High HIV seroprevalence levels have been reported among specific South American populations: 27 percent among sex workers in Santos City, Brazil; 30 to 60 percent in several studies of urban IDUs in Brazil and Argentina, 23 percent in MSM in Rio de Janeiro, and 1 percent to 3 percent among pregnant women in Santos City, Brazil. The impact of HIV/AIDS on morbidity and mortality is already seen in major urban centers in Latin America and the Caribbean. In the city of São Paulo, Brazil, for example, AIDS deaths are now the leading cause of mortality in women of reproductive age.

Challenges for Prevention

A significant increase in knowledge, attitudes, practices and behaviors (KABP) about HIV/AIDS has occurred in the region in the past ten years. Behavior changes are most visible among sex workers, MSM and health care providers involved in AIDS management. The behavior changes observed invariably coincide with prevention interventions. However, in spite of these trends, knowledge of the relationship between HIV and AIDS and of asymptomatic transmission is still very limited in the region as a whole. Knowledge of sexually transmitted diseases and their relationship to HIV is limited, too. This is further compounded by the fact that although awareness of HIV/AIDS has substantially increased to levels over 80 percent in many countries, there are still many misconceptions regarding the transmission of HIV through casual contact. Surveys on knowledge, attitudes, practices and behavior (KAPB) have documented the coexistence of high levels of knowledge of HIV/AIDS in many populations with myths and misconceptions, unsafe practices and low self-perception of risk.

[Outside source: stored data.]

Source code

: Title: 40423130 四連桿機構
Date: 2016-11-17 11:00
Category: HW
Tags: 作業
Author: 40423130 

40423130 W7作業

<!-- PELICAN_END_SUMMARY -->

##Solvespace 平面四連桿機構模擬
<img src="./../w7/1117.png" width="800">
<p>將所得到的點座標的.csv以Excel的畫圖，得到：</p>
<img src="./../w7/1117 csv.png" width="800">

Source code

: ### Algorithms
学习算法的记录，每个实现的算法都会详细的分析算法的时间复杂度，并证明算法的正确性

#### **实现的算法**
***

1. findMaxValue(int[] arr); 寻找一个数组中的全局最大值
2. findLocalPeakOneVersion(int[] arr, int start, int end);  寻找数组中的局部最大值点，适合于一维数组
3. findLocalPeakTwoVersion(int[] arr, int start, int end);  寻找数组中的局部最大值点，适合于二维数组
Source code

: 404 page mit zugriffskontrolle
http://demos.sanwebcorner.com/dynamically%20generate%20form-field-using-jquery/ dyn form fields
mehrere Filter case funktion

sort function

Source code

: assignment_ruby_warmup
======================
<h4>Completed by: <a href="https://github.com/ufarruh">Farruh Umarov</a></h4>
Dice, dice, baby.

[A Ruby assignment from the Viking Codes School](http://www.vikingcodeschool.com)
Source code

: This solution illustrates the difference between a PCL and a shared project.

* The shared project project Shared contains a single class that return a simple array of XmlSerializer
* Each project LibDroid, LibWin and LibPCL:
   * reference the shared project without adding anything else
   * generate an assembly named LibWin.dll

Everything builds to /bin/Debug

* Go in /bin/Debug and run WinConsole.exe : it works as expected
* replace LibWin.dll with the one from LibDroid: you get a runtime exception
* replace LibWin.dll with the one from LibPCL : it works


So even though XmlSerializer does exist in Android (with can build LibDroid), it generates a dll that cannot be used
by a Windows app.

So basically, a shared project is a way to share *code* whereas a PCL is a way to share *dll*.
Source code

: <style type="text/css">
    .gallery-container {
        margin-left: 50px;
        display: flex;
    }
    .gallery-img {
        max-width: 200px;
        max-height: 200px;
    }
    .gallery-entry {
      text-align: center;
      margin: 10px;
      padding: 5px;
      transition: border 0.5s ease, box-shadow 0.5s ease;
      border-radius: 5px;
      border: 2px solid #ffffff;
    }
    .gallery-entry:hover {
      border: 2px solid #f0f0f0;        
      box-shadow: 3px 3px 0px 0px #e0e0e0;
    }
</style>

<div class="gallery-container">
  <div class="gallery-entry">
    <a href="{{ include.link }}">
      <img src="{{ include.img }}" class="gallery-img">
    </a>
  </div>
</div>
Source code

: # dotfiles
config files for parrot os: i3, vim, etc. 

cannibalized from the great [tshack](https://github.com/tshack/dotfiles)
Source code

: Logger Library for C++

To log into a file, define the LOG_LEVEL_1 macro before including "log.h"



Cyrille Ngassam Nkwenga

Immediate and targeted attention to specific population subsets (women, adolescents and children) is needed as these populations are expected to become most vulnerable in the next phase of the epidemic. While attention has been given effectively to partner reduction, non-penetrative sex, and the increase and correct use of condoms, programs have not fully capitalized on and need to be complemented with realistic prevention messages addressing abstinence, delayed sexual initiation and monogamy.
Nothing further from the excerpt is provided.